True, but now we have a Federal Judge issuing an opinion (precedent) that APCP is not an explosive, and another branch of government that currently has it classified as an explosive.
I'm just saying that there is room there for a classification change from the DOT that could benefit manufacturers and vendors.
There is a clear distinction between the right to purchase, possess and use APCP versue the requirement to maintain public safety when shipping APCP or other hazardous material in commercial transport.
The BATFE decision is simply a right of purchase, possession and use without a license issue. It basically means that the BATFE has no right to regulate the sale and possession of APCP because it is not an "explosive" material under the BATFE definitions. (Please note I purposely did not include storage as this can be controlled by other Federal, State and local regulations.)
Regardless and independent of the court decision, APCP is and always will be a hazardous material from a chemical standpoint. While it does not detonate (react at a velocity that exceeds the speed of sound in the material), it does deflagrate (burn rapidly). Any propellant that deflagrates is for safety purposes classified technically (worldwide) as a Class 1.3/1.4 low explosive. The reason for this classification is that if you confine it, it will continue to react and generate hot, high pressure gas until the container in which it is being confined ruptures (explodes). The container fragmentation hazard is the most danger aspect of transporting the material, followed by the fire hazard.

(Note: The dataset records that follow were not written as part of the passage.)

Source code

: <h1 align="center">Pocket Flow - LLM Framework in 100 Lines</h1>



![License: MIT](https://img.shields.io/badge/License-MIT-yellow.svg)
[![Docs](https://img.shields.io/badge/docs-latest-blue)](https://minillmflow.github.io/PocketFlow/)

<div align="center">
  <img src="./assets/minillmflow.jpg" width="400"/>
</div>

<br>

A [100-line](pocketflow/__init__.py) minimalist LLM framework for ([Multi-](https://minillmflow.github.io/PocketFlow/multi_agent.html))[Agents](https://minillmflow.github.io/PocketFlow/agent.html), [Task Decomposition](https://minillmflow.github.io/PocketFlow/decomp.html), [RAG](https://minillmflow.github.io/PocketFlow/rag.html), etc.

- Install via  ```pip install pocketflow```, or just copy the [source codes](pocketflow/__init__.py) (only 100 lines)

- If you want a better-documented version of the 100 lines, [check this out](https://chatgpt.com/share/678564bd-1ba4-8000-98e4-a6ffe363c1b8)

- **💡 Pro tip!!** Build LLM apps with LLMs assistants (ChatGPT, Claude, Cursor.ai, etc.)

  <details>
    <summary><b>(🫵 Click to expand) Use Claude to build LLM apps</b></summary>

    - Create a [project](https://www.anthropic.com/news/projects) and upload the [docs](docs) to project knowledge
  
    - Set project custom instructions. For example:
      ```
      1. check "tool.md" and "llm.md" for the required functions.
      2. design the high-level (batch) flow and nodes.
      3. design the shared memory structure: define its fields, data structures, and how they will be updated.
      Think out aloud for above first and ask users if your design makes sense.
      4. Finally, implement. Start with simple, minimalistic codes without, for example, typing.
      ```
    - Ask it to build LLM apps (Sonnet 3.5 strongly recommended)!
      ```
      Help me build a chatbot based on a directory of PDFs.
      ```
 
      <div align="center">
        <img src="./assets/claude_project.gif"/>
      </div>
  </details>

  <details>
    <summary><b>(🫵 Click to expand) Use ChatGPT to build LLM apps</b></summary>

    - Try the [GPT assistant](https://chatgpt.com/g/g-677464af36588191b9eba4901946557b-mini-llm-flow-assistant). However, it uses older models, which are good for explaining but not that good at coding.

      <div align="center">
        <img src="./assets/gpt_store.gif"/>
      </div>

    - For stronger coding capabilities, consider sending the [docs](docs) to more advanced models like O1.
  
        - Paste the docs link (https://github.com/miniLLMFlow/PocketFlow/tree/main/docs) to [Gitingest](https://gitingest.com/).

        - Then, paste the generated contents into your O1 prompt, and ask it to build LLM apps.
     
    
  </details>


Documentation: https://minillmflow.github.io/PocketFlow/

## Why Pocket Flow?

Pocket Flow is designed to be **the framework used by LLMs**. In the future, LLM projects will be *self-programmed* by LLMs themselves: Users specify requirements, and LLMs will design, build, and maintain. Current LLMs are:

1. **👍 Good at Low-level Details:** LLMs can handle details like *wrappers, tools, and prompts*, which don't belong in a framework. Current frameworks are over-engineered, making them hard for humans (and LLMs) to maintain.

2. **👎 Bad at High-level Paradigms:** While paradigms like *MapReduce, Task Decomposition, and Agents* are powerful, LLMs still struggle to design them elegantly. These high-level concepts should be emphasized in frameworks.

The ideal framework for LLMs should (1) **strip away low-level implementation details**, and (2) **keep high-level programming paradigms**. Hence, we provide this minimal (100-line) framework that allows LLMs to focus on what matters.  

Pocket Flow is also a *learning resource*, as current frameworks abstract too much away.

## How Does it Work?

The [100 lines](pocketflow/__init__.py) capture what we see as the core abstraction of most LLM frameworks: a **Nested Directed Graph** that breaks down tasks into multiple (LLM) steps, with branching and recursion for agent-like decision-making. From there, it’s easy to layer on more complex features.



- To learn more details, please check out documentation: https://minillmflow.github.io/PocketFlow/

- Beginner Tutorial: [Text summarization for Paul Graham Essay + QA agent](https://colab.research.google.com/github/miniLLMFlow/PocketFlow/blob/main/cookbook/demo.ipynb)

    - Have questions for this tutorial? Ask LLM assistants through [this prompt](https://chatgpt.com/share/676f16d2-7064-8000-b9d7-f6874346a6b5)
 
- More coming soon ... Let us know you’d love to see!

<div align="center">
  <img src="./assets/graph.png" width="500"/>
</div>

When we use APCP in a rocket motor, the purpose of a APCP motor casing is to generate thrust by confining the combustion of the APCP in a controlled manner within the motor casing. The conversion of the chemical energy release in the form of hot, high pressure gas is performed by the exhaust nozzle in which the random kinetic energy of the hot high pressure gas is converted in a directional high velocity high energy flow by the gasdynamic process of expansion to generate thrust. The properly designed rocket motor (a device or article in technical lingo) will not explode in transportation if packaged properly and thus only represents a fire hazard in the event of a transportation hazard.
It does not mean that an article containing APCP can not explode. If you purposely do not vent a thick walled metal container full of APCP and you have a manner or method of igniting it, you have made a bomb, and that is an explosive device (article) because by leaving out the nozzle (vent) you have purposefully decided to make a bomb. A bomb was and still is illegal to possess without a license and was and still is subject to BATFE regulation and control. If anyone decides to go into the bomb making business using APCP, I and everyone else here would certainly contact the police and the BATFE to make sure that this nut doesn't harm anyone. If that individual were to ship an explosive device and the vehicle was involved in an accident, the accident scene would be extremely hazardous for first responders and firefighters, because they are trained to handle fires, no one can safely handle detonating bombs.
You can drive down the highway in the US, or fly in an airplane above the US safely because DOT regulates the methods of transportation of hazardous materials within the US, and you wouldn't want it any other way.